Lecce’s boss, Conservative Premier Doug Ford, was quick to deflect responsibility for Salt’s death from its logical and rightful place—his government and that of the federal Liberals, who have strongly supported Ontario’s push for in-class schooling—by trying to place the blame for the resurgent pandemic on the population at large. He said he was “tired” of “anti-maskers,” who, notwithstanding the risk they represent to efforts at COVID-19 mitigation, in truth constitute only a small fraction of the population. That Ford’s comments are a self-serving evasion is underscored by a recent Public Health Agency of Canada analysis. It showed schools have been one of the main sources of infections since their re-opening in September.
Barely moments after news of Salt’s death broke, Lecce announced the government would not extend the coming holiday break for students. Lecce’s office had announced the government was considering extending the approximately two-week break before dismissing it as “not necessary at this time.” Ford chimed in, asserting that the “safest place for kids is in schools.” Bluster aside, the real reason Ford and Lecce adamantly oppose any closure of schools is because this would prevent parents from going to work and generating profits for big business and the super-rich.

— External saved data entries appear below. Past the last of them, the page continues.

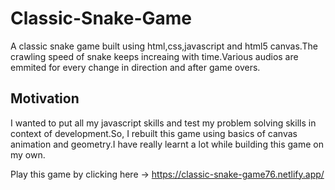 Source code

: # Classic-Snake-Game

A classic snake game built using html,css,javascript and html5 canvas.The crawling speed of snake keeps increaing with time.Various audios are emmited for every change in direction and after game overs.


## Motivation
I wanted to put all my javascript skills and test my problem solving skills in context of development.So, I rebuilt this game using basics of canvas animation and geometry.I have really learnt a lot while building this game on my own.


Play this game by clicking here -> https://classic-snake-game76.netlify.app/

The trade unions are equally complicit in creating the deadly conditions in Ontario’s schools. In response to Salt’s death, the Canadian Union of Public Employees (CUPE) wrote that they were “deeply saddened” one of their members had succumbed to COVID-19. But the reality is that CUPE and the teachers unions have suppressed all worker opposition to the reckless back-to-school drive, while appealing for talks with the government to push for essentially cosmetic changes to the government plan. In September, Ontario Secondary School Teachers Federation President Harvey Bischof emphatically dismissed any suggestion his organization would support “illegal job action.”
Last month’s walkout by teachers and support staff to protest the unsafe working conditions that had led to a major COVID-19 outbreak at a Scarborough elementary school is indicative of growing opposition to the government’s back-to-school policy. The critical task facing educators and their supporters is to give this opposition an organized form and a fighting perspective by establishing rank-and-file safety committees, independent of the corporatist unions, to fight for the closure of all in-class schooling until the pandemic is brought under control. These committees should also demand full compensation for all workers forced to stay home due to childcare responsibilities or layoff, and billions of dollars in investments to provide quality online learning and guarantee safe work and study conditions in schools and all other educational institutions.